La récolte du blé (1565) – Pieter Bruegel l’ancien

« C'est pour cette rare et précieuse qualité de vérité que je prends tant de plaisir à regarder ces peintures hollandaises que méprisent les gens à esprit supérieur. Je trouve une source de délicieuse sympathie dans les représentations fidèles d'une monotone existence intime, qui a été le sort d'un bien plus grand nombre de mes semblables plutôt qu'à une vie de grandeur ou d'indigence absolue, de souffrances tragiques, ou d'actions éclatantes… »

Ainsi s’exprime George Eliot dans Adam Bède (1859), fresque rurale se déroulant dans le centre de l’Angleterre à la fin du XVIIIe siècle et voyant une liaison entre deux jeunes gens que l'origine sociale sépare, le noble Arthur Donnithorne et la paysanne Hetty Sorrel, tourner au drame et bouleverser la vie des gens autour d’eux, à commencer par le brave charpentier Adam Bede, amoureux d’Hetty.

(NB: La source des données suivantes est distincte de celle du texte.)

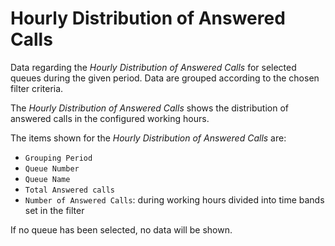 # Hourly Distribution of Answered Calls

Data regarding the *Hourly Distribution of Answered Calls* 
for selected queues during the given period.
Data are grouped according to the chosen filter criteria.

The *Hourly Distribution of Answered Calls* shows the distribution
of answered calls in the configured working hours.

The items shown for the *Hourly Distribution of Answered Calls* are:

- `Grouping Period`
- `Queue Number`
- `Queue Name`
- `Total Answered calls`
- `Number of Answered Calls`: during working hours divided into
time bands set in the filter

If no queue has been selected, no data will be shown.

Inspirée par les tableaux flamands, George Eliot a réussi sans nul doute sa mise en scène de toute une communauté dont elle s’attache à révéler la variété, la richesse et la dignité avec minutie psychologique et sens du détail. Comme d'autres auteurs britanniques, son attention et sa bienveillance pour les êtres sont telles qu’ils englobent les animaux que l'on voit participer pleinement aux événements du roman.

D'un réalisme solide, le ton de George Eliot est imbibé d'une certaine nostalgie bucolique pour un temps où l'industrialisation n'avait pas encore pris tout son essor avec son cortège de maux : urbanisation accélérée, accroissement de la misère, etc.

Roman ample, Adam Bede se présente comme un fleuve qui s’écoule, celui de la vie, avec ses heures de travail et ses heures de rêves, ses satisfactions et ses illusions qui parfois, malheureusement, conduisent à des actes « irrémédiables » pour ceux qui n’y ont pas pris assez garde, comme Arthur Donnithorne. Sensible et bon, impatient de succéder à son grand-père froid et avare à la tête de la région pour lequel il nourrit de généreux projets, son goût des plaisirs l’emporte toutefois vers une passion sans avenir, à la mauvaise odeur de droit de cuissage, pour Hetty.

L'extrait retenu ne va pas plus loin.